One $(r, s)$ pair is particularly interesting: $r = s = 1$ . That’s the case when $X$ has the uniform prior. The distribution of $S_{n}$ reduces to

P (S_{n} = k) = \frac{n!}{k! (n - k)!} \cdot \frac{1!}{0! 0!} \cdot \frac{k! (n - k)!}{(n + 1)!} = \frac{1}{n + 1}

There’s no $k$ in the answer! The conclusion is that if you choose $p$ uniformly between 0 and 1 and toss a $p$ -coin $n$ times, the distribution of the number of heads is uniform on ${0, 1, 2, \dots, n}$ .

If you choose $p$ uniformly between 0 and 1, then for the conditional distribution of $S_{n}$ given that $p$ was the selected value is binomial $(n, p)$ . But the unconditional distribution of $S_{n}$ is uniform.

21.2.2. Checking by Integration#

If you prefer, you can find the distribution of $S_{n}$ directly, by conditioning on $X$ .

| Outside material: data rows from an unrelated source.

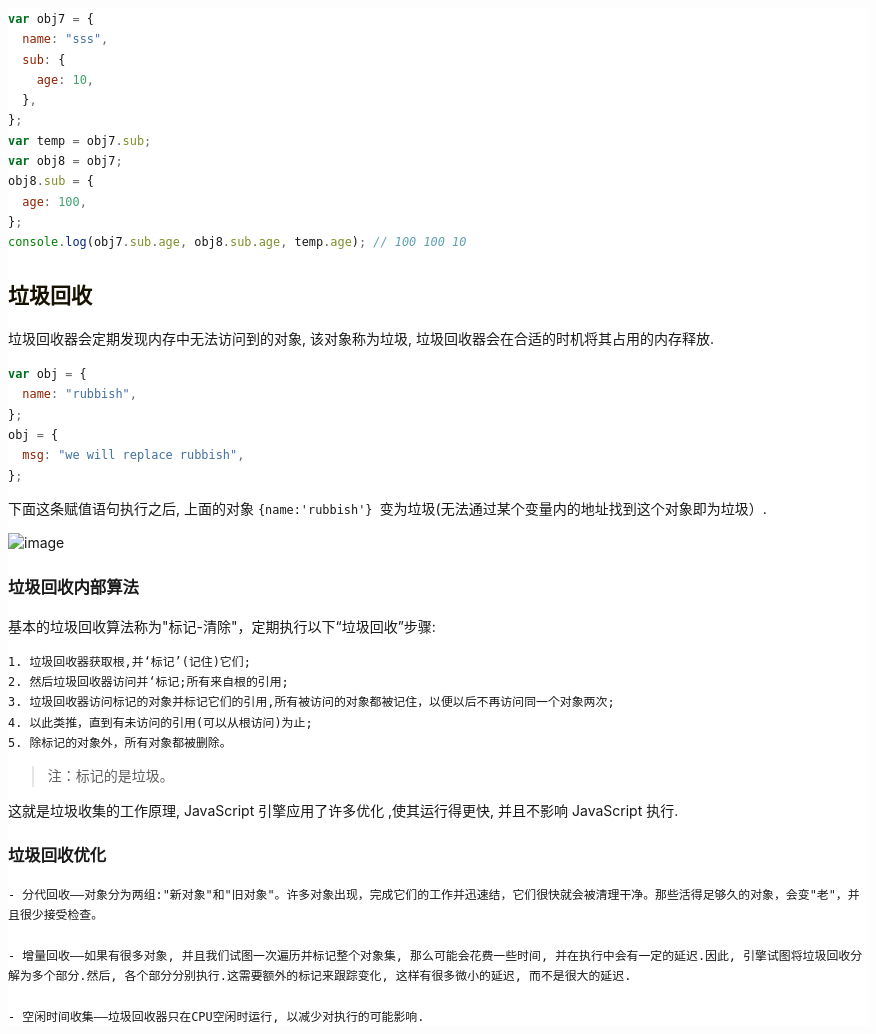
 ```js
var obj7 = {
  name: "sss",
  sub: {
    age: 10,
  },
};
var temp = obj7.sub;
var obj8 = obj7;
obj8.sub = {
  age: 100,
};
console.log(obj7.sub.age, obj8.sub.age, temp.age); // 100 100 10
```

## <font color=#161100 face="黑体">垃圾回收</font>

垃圾回收器会定期发现内存中无法访问到的对象, 该对象称为垃圾, 垃圾回收器会在合适的时机将其占用的内存释放.

```js
var obj = {
  name: "rubbish",
};
obj = {
  msg: "we will replace rubbish",
};
```

下面这条赋值语句执行之后, 上面的对象 `{name:'rubbish'} `变为垃圾(无法通过某个变量内的地址找到这个对象即为垃圾）.

![image](./assets/rubbish.png)

### 垃圾回收内部算法

基本的垃圾回收算法称为"标记-清除"，定期执行以下“垃圾回收”步骤:

    1. 垃圾回收器获取根,并‘标记’(记住)它们;
    2. 然后垃圾回收器访问并‘标记;所有来自根的引用;
    3. 垃圾回收器访问标记的对象并标记它们的引用,所有被访问的对象都被记住，以便以后不再访问同一个对象两次;
    4. 以此类推，直到有未访问的引用(可以从根访问)为止;
    5. 除标记的对象外，所有对象都被删除。

> 注：标记的是垃圾。

这就是垃圾收集的工作原理, JavaScript 引擎应用了许多优化 ,使其运行得更快, 并且不影响 JavaScript 执行.

### 垃圾回收优化

    - 分代回收——对象分为两组:"新对象"和"旧对象"。许多对象出现，完成它们的工作并迅速结，它们很快就会被清理干净。那些活得足够久的对象，会变"老"，并且很少接受检查。

    - 增量回收——如果有很多对象, 并且我们试图一次遍历并标记整个对象集, 那么可能会花费一些时间, 并在执行中会有一定的延迟.因此, 引擎试图将垃圾回收分解为多个部分.然后, 各个部分分别执行.这需要额外的标记来跟踪变化, 这样有很多微小的延迟, 而不是很大的延迟.

    - 空闲时间收集——垃圾回收器只在CPU空闲时运行, 以减少对执行的可能影响.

\begin{array}{r} \begin{aligned} P (S_{n} = k) & = \int_{0}^{1} P (S_{n} = k ∣ X = p) f_{X} (p) d p \\ = \int_{0}^{1} (\binom{n}{k}) p^{k} (1 - p)^{n - k} C (r, s) p^{r - 1} (1 - p)^{s - 1} d p \\ = (\binom{n}{k}) C (r, s) \int_{0}^{1} p^{r + k - 1} (1 - p)^{s + n - k - 1} d p \\ = (\binom{n}{k}) C (r, s) \frac{1}{C (r + k, s + n - k)} \end{aligned} \end{array}

21.2.3. Expectation#

Given $X = p$ , the conditional distribution of $S_{n}$ is binomial $(n, p)$ . Therefore

E (S_{n} ∣ X = p) = n p

or, equivalently,

E (S_{n} ∣ X) = n X

By iteration,

E (S_{n}) = E (n X) = n E (X) = n \frac{r}{r + s}

The expected proportion of heads in $n$ tosses is

E (\frac{S_{n}}{n}) = \frac{r}{r + s}

which is the expectation of the prior distribution of $X$ .

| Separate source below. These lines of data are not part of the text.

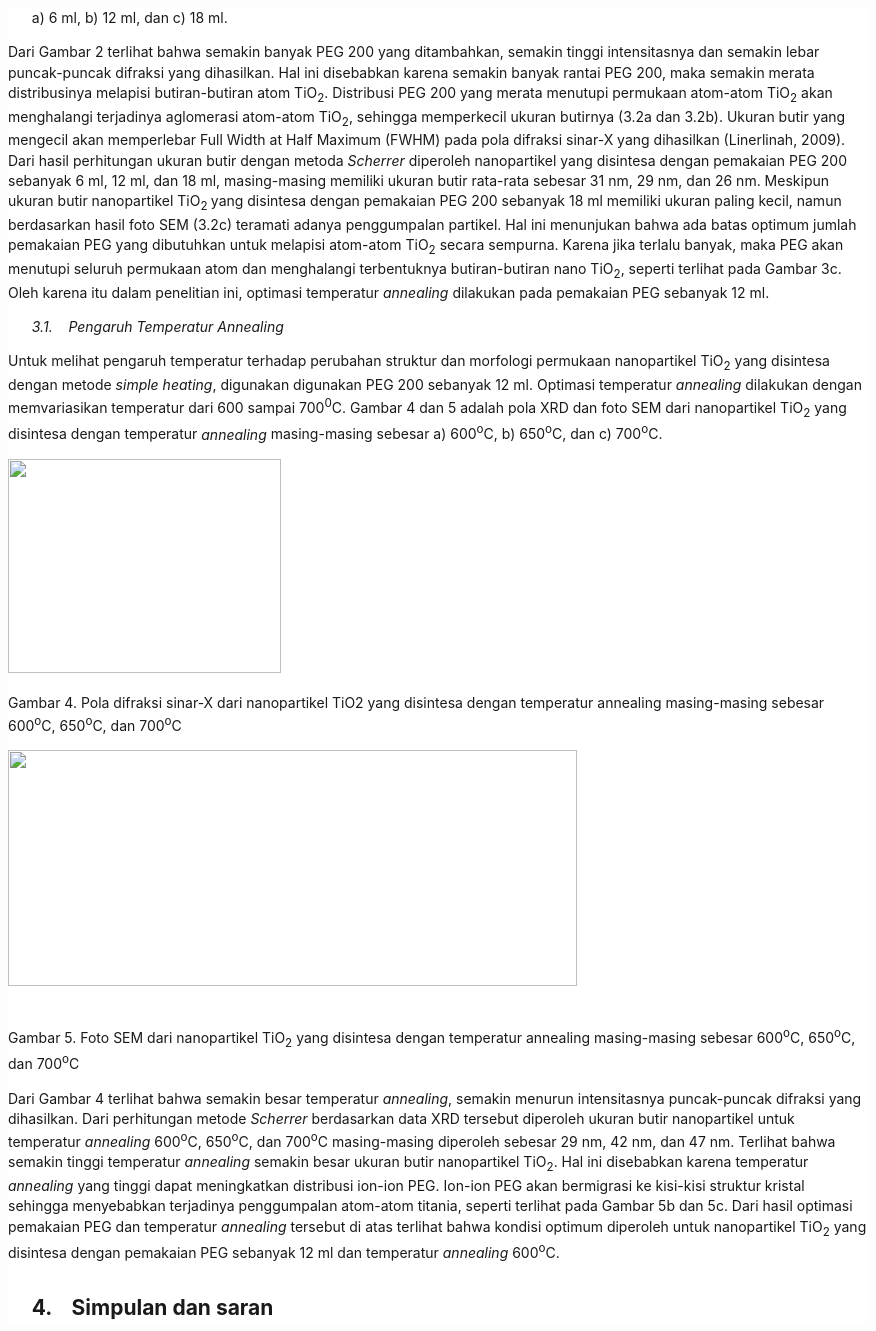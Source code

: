 <ul style="list-style:none;"><li>
<p><span class="font0">a) 6 ml, b) 12 ml, dan c) 18 ml.</span></p></li></ul>
<p><span class="font0">Dari Gambar 2 terlihat bahwa semakin banyak PEG 200 yang ditambahkan, semakin tinggi intensitasnya dan semakin lebar puncak-puncak difraksi yang dihasilkan. Hal ini disebabkan karena semakin banyak rantai PEG 200, maka semakin merata distribusinya melapisi butiran-butiran atom TiO<sub>2</sub>. Distribusi PEG 200 yang merata menutupi permukaan atom-atom TiO<sub>2</sub> akan menghalangi terjadinya aglomerasi atom-atom TiO<sub>2</sub>, sehingga memperkecil ukuran butirnya (3.2a dan 3.2b). Ukuran butir yang mengecil akan memperlebar Full Width at Half Maximum (FWHM) pada pola difraksi sinar-X yang dihasilkan (Linerlinah, 2009). Dari hasil perhitungan ukuran butir dengan metoda </span><span class="font0" style="font-style:italic;">Scherrer</span><span class="font0"> diperoleh nanopartikel yang disintesa dengan pemakaian PEG 200 sebanyak 6 ml, 12 ml, dan 18 ml, masing-masing memiliki ukuran butir rata-rata sebesar 31 nm, 29 nm, dan 26 nm. Meskipun ukuran butir nanopartikel TiO<sub>2 </sub>yang disintesa dengan pemakaian PEG 200 sebanyak 18 ml memiliki ukuran paling kecil, namun berdasarkan hasil foto SEM (3.2c) teramati adanya penggumpalan partikel. Hal ini menunjukan bahwa ada batas optimum jumlah pemakaian PEG yang dibutuhkan untuk melapisi atom-atom TiO<sub>2</sub> secara sempurna. Karena jika terlalu banyak, maka PEG akan menutupi seluruh permukaan atom dan menghalangi terbentuknya butiran-butiran nano TiO<sub>2</sub>, seperti terlihat pada Gambar 3c. Oleh karena itu dalam penelitian ini, optimasi temperatur </span><span class="font0" style="font-style:italic;">annealing </span><span class="font0">dilakukan pada pemakaian PEG sebanyak 12 ml.</span></p>
<ul style="list-style:none;"><li>
<p><span class="font0" style="font-style:italic;">3.1. &nbsp;&nbsp;&nbsp;Pengaruh Temperatur Annealing</span></p></li></ul>
<p><span class="font0">Untuk melihat pengaruh temperatur terhadap perubahan struktur dan morfologi permukaan nanopartikel TiO<sub>2</sub> yang disintesa dengan metode </span><span class="font0" style="font-style:italic;">simple heating</span><span class="font0">, digunakan digunakan PEG 200 sebanyak 12 ml. Optimasi temperatur </span><span class="font0" style="font-style:italic;">annealing </span><span class="font0">dilakukan dengan memvariasikan temperatur dari 600 sampai 700<sup>0</sup>C. Gambar 4 dan 5 adalah pola XRD dan foto SEM dari nanopartikel TiO<sub>2</sub> yang disintesa dengan temperatur </span><span class="font0" style="font-style:italic;">annealing</span><span class="font0"> masing-masing sebesar a) 600<sup>o</sup>C, b) 650<sup>o</sup>C, dan c) 700<sup>o</sup>C.</span></p><img src="https://jurnal.harianregional.com/media/25775-4.jpg" alt="" style="width:205pt;height:161pt;">
<p><span class="font0">Gambar 4. Pola difraksi sinar-X dari nanopartikel TiO2 yang disintesa dengan temperatur annealing masing-masing sebesar 600<sup>o</sup>C, 650<sup>o</sup>C, dan 700<sup>o</sup>C</span></p>
<div><img src="https://jurnal.harianregional.com/media/25775-5.jpg" alt="" style="width:427pt;height:177pt;">
</div><br clear="all">
<p><span class="font0">Gambar 5. Foto SEM dari nanopartikel TiO<sub>2</sub> yang disintesa dengan temperatur annealing masing-masing sebesar 600<sup>o</sup>C, 650<sup>o</sup>C, dan 700<sup>o</sup>C</span></p>
<p><span class="font0">Dari Gambar 4 terlihat bahwa semakin besar temperatur </span><span class="font0" style="font-style:italic;">annealing</span><span class="font0">, semakin menurun intensitasnya puncak-puncak difraksi yang dihasilkan. Dari perhitungan metode </span><span class="font0" style="font-style:italic;">Scherrer </span><span class="font0">berdasarkan data XRD tersebut diperoleh ukuran butir nanopartikel untuk temperatur </span><span class="font0" style="font-style:italic;">annealing</span><span class="font0"> 600<sup>o</sup>C, 650<sup>o</sup>C, dan 700<sup>o</sup>C masing-masing diperoleh sebesar 29 nm, 42 nm, dan 47 nm. Terlihat bahwa semakin tinggi temperatur </span><span class="font0" style="font-style:italic;">annealing</span><span class="font0"> semakin besar ukuran butir nanopartikel TiO<sub>2</sub>. Hal ini disebabkan karena temperatur </span><span class="font0" style="font-style:italic;">annealing</span><span class="font0"> yang tinggi dapat meningkatkan distribusi ion-ion PEG. Ion-ion PEG akan bermigrasi ke kisi-kisi struktur kristal sehingga menyebabkan terjadinya penggumpalan atom-atom titania, seperti terlihat pada Gambar 5b dan 5c. Dari hasil optimasi pemakaian PEG dan temperatur </span><span class="font0" style="font-style:italic;">annealing</span><span class="font0"> tersebut di atas terlihat bahwa kondisi optimum diperoleh untuk nanopartikel TiO<sub>2</sub> yang disintesa dengan pemakaian PEG sebanyak 12 ml dan temperatur </span><span class="font0" style="font-style:italic;">annealing</span><span class="font0"> 600<sup>o</sup>C.</span></p>
<ul style="list-style:none;"><li>
<h2><a name="bookmark14"></a><span class="font0" style="font-weight:bold;"><a name="bookmark15"></a>4. &nbsp;&nbsp;&nbsp;Simpulan dan saran</span></h2></li></ul>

In the next section we will examine the long run behavior of this random proportion.

21.2.4. Endnote#

The unconditional probability $P (S_{n} = k)$ appeared in the denominator of our calculation of the posterior density of $X$ given $S_{n}$ . Because of the simplifications that result from using conjugate priors, we were able to calculate the denominator in a couple of different ways. But often the calculation can be intractable, especially in high dimensional settings. Methods of dealing with this problem are covered in more advanced courses.